[Collected data]
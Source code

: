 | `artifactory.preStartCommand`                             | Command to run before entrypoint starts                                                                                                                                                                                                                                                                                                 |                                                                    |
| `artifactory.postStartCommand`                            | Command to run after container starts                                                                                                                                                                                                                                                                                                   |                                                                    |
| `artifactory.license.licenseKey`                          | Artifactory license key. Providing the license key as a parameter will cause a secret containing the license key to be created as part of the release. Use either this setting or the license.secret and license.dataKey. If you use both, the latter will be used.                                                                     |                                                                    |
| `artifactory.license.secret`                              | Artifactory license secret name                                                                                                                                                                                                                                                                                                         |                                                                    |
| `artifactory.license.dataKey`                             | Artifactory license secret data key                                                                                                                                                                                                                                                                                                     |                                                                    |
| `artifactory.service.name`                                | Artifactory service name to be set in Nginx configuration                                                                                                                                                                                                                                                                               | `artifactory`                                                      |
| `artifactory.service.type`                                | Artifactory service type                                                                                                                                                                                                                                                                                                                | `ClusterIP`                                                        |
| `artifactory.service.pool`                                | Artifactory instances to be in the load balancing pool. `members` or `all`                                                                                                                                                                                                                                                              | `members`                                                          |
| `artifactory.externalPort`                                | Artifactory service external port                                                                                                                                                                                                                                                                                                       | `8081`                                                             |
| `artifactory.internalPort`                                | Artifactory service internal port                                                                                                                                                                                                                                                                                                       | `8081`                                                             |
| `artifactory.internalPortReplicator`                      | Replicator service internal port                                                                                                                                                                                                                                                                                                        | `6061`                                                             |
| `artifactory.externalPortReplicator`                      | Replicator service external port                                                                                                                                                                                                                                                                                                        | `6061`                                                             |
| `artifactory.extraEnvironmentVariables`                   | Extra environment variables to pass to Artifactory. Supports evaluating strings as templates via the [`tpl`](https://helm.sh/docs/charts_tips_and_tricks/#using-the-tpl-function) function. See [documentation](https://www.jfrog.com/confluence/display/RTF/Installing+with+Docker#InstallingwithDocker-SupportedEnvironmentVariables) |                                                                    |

§ About this exercise
Scan the entries above for lines with "license" in them, then report how many there are as a plain number.

§ Reply to the task
3